Movimento dos Sem-Felicidade

por Redação
Trip #165

Se me convencerem de que dinheiro traz felicidade, vou invadir o lugar onde os ricos a guardam, como se fosse um supermercado em época de seca

Cada dia fica mais difícil defender a idéia de que não é dinheiro que traz felicidade. Argumento tentando demonstrar que isso é indução, marketing, daqueles que tiram lucro com isso. Cada vez mais me sinto cercado. Parece que todos querem, comodamente, ajeitar a vida para que se possa comprar tudo. Inclusive a felicidade. E penso que fazem isso porque deve lhes parecer mais fácil assim. Se tudo tiver um preço, então o que se tem a fazer é pagar e obter. Como um carro, uma casa. Acabou o romantismo. Agora é venha com o meu que eu fiz por onde. Dá até para pensar em alternativas. Suaves prestações mensais, consórcio, cartão de crédito, débito ou até cheque pré-datado. O preço dessa felicidade, na suposição de que possa ser comprada, teria que ser flexível. Os direitos continuariam sendo iguais para quem tem ou não tem dinheiro (ah! ah! ah!). E como nos aproximaríamos de quem vende felicidade? Seria ele traficante ou legítimo comerciante? A fonte da felicidade deveria ser encantada, segredo misterioso. Ou então a fórmula estaria guardada em um supercofre bancário. Como a da Coca- Cola. Porque, se o povo souber onde se faz ou tem felicidade, acho que invade. Como supermercado em época de seca.
Sei que com dinheiro dá até para amenizar infelicidades. Só não garante felicidade para ninguém. Mas, se me convencerem de que existe esse mito “felicidade-que-pode-ser-comprada”, como não tenho dinheiro, não tenham dúvidas: estarei entre os invasores. Seria o MSF. Ou seja: Movimento dos Sem-Felicidade. A constituição diz que temos direito à felicidade. Tenho cá minhas dúvidas. Ela diz também que temos direito a moradia, saúde, liberdade, educação e um monte de outras coisas. Mas poucos têm no nível da necessidade.
A solução seria criar uma felicidade standard.
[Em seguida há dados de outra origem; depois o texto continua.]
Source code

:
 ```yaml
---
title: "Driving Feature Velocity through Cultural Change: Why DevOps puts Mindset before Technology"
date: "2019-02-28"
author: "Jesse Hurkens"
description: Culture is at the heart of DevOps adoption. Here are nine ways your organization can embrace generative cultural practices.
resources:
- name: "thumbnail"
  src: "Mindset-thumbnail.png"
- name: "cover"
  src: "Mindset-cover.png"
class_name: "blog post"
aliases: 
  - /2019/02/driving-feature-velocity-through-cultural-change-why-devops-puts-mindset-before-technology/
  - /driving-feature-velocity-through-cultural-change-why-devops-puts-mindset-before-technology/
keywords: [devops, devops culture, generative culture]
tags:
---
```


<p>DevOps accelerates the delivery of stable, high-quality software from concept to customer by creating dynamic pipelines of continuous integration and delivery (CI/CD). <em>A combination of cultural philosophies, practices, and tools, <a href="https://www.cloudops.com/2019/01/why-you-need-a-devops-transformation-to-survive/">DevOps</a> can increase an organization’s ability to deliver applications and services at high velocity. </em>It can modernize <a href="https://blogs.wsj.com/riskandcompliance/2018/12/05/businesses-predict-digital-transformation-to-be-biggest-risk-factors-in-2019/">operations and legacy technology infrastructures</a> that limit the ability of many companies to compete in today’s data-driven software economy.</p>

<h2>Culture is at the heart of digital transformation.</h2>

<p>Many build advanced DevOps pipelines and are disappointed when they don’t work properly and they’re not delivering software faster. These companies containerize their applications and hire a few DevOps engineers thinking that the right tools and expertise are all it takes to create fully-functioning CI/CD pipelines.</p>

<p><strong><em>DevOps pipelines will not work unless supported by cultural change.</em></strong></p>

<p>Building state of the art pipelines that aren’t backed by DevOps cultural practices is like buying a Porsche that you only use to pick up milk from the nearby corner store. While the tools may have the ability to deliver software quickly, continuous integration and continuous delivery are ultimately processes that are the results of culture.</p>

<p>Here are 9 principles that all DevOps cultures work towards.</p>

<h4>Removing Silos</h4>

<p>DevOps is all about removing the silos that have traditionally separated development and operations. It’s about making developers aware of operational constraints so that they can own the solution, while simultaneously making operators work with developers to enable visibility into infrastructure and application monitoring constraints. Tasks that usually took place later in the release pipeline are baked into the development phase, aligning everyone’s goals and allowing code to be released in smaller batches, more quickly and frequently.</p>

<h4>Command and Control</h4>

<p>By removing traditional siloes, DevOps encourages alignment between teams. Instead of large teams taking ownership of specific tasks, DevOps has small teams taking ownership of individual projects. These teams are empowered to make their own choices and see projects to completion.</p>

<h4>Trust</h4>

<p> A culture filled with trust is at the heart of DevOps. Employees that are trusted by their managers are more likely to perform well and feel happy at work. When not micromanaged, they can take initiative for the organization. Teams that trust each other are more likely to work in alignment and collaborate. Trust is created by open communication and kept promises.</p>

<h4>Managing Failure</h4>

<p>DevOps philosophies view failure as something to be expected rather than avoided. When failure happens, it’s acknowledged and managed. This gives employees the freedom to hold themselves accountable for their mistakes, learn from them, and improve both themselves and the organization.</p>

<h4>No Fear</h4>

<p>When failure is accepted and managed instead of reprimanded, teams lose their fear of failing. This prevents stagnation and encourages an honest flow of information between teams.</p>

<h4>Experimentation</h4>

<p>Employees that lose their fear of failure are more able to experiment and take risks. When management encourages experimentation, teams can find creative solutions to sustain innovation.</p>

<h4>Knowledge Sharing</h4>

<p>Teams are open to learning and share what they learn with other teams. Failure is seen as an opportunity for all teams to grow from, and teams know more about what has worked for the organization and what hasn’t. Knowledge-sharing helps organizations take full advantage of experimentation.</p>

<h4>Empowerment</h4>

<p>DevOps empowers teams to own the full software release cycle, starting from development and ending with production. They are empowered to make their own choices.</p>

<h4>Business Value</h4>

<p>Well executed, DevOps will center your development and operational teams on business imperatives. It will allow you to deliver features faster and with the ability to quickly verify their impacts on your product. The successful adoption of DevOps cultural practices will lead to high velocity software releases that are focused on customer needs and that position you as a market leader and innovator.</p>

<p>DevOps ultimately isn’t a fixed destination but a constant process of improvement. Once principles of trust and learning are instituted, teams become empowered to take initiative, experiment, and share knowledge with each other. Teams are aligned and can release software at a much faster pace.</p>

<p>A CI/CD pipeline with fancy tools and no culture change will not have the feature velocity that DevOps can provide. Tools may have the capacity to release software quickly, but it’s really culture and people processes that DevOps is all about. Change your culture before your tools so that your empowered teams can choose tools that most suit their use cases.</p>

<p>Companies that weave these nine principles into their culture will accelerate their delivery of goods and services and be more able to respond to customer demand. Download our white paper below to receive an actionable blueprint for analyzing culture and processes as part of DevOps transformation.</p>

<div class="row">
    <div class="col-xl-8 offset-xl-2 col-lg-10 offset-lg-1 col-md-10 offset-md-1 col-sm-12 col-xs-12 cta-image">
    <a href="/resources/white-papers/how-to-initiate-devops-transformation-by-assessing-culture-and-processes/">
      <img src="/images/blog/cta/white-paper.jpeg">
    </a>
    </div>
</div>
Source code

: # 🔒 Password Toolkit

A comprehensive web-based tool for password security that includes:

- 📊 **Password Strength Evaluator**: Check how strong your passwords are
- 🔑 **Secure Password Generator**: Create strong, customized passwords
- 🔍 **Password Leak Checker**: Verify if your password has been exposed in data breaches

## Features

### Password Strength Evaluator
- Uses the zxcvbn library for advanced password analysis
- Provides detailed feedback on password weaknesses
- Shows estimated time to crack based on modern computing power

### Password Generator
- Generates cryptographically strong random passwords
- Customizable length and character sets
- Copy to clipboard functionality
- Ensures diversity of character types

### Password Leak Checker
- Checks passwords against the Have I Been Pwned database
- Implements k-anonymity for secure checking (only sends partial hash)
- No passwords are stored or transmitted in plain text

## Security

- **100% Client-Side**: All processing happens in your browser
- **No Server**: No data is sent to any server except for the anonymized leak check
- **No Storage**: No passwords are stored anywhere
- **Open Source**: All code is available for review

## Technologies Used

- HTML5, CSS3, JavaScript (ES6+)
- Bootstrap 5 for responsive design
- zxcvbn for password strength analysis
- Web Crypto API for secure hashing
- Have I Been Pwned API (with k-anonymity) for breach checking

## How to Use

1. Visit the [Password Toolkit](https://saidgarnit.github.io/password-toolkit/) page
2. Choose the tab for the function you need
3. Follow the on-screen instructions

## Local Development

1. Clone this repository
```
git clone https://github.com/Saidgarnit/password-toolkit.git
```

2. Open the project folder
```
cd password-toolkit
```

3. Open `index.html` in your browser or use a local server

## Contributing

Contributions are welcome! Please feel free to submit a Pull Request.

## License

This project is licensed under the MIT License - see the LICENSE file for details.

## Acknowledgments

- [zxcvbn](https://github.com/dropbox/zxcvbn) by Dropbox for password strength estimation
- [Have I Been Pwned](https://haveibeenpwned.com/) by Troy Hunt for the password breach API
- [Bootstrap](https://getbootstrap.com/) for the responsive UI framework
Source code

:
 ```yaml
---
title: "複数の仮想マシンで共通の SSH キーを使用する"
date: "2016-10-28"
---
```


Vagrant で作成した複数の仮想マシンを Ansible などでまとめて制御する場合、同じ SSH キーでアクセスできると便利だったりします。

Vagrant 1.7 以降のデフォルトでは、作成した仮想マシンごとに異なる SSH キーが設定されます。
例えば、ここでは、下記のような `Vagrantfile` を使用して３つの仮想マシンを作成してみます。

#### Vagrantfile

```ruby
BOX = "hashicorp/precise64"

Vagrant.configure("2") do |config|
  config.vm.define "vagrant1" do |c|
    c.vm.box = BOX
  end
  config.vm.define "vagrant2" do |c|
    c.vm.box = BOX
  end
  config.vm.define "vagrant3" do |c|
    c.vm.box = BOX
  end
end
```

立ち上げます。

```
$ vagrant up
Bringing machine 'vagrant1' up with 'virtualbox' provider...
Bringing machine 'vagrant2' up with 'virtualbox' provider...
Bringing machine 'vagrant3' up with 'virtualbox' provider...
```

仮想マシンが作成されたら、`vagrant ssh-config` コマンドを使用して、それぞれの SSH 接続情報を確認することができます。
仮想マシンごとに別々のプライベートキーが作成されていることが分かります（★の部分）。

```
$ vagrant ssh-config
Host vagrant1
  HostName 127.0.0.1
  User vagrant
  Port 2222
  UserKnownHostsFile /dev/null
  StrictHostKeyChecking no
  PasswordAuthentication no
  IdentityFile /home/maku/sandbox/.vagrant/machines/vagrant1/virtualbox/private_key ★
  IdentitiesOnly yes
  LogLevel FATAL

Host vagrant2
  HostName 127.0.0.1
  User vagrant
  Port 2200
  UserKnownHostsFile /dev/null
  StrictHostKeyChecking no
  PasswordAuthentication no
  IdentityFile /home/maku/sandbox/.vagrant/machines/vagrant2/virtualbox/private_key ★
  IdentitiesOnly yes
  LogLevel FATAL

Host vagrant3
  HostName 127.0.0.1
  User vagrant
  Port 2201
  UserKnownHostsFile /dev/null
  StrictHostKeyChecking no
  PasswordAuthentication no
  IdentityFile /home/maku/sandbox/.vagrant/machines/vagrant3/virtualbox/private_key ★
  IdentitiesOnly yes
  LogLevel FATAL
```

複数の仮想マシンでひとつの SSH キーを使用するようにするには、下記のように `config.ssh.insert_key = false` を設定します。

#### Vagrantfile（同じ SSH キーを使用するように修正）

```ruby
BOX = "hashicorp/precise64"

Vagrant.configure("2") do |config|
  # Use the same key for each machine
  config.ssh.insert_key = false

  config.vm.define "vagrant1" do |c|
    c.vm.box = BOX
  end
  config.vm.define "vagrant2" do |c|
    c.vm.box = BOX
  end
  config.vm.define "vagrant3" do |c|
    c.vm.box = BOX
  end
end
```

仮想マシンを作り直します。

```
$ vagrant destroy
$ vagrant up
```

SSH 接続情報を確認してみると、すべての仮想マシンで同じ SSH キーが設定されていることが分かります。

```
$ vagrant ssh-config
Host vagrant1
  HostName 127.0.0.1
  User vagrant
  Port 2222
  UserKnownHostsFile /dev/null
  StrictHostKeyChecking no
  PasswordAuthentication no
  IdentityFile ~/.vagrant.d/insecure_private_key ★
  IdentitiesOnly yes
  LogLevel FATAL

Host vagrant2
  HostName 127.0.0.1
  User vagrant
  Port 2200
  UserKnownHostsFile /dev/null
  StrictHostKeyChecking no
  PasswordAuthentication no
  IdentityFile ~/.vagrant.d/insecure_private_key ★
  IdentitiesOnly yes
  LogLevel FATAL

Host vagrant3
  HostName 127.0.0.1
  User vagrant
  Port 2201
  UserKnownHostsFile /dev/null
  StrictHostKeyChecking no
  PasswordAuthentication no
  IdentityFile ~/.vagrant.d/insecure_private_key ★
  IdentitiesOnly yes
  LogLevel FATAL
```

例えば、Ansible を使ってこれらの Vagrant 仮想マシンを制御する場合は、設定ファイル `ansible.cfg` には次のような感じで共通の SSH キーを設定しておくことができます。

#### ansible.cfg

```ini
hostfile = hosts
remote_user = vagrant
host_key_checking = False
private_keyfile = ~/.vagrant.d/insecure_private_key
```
Somente o que for básico, acessível a todos. Mas aí ficaria um problema: o que é elementar, básico, em uma felicidade? O que é supérfluo e acessório, que faz parecer o preço da felicidade de luxo possível somente aos donos do dinheiro? É óbvio que eles não iriam se conformar com uma felicidade igual à de todo mundo. Devem se julgar mais “humanos” que os outros humanos. Portanto, dignos de uma felicidade maior. Talvez no apartamento de cobertura, na casa da praia privativa ou ainda na mansão da fazenda familiar.
E onde estaria a felicidade geral? Nas ruas? Em alguma fundação, autarquia ou ministério de um governo mundial? Sim, porque nenhuma empresa agüentaria. A teoria marxista de que o mundo se tornaria socialista por conta de que empresa privada alguma suportaria acompanhar a capacidade inventiva do homem talvez aí desse certo. Já pensou uma multinacional detentora da patente da felicidade? Não daria certo. Com certeza os governos nacionais quebrariam o direito de patente. Há precedentes históricos. Já que estamos globalizados, fica fácil pensar em um governo unificando e comandando tudo, até a distribuição da felicidade.

MADE IN PARAGUAI
Talvez exista algum tipo de felicidade do “Paraguai” para rolar na favela, nos morros e nos cortiços. Bem, essa até que existe. Só que aí funciona um fenômeno bastante interessante. Em vez de ser vendida por quem tem capital, como é do “Paraguai” só os que não têm dinheiro é que vendem. Embora quem tire lucro com tudo isso sejam sempre os mesmos.
A ONU assegura que os números globais do tráfico de drogas são da ordem de US$ 800 bilhões por ano. Existe US$ 1,5 trilhão, três vezes o Produto Interno Bruto do Brasil, de dinheiro ilegal em circulação no planeta. Sem que todo o sistema financeiro e econômico estivesse envolvido, seria impossível lavar tanto dinheiro. Bancos, financeiras e bolsas de valores estão comprometidos de alguma forma. A indústria das drogas é mais rica que a de petróleo e gás juntas. Complica um pouco o fato de os filhos dos poderosos, que deveriam ter a felicidade original que, dizem, o dinheiro compra, procurarem as drogas avidamente. É só ficar próximo de uma “biqueira” para ver a quantidade de carros importados estacionados nas proximidades.
Não está definido que dinheiro traz felicidade (eu discuto, ainda). Como de qualquer modo não terei dinheiro para comprar, caso venha a se estabelecer mais essa “verdade” comercial, vou continuar achando difícil, se não impossível, ser feliz. Jamais serei seduzido pelo marketing. Se conseguir um pouco de justiça, já vou me dar por contente. Felicidade para quê?!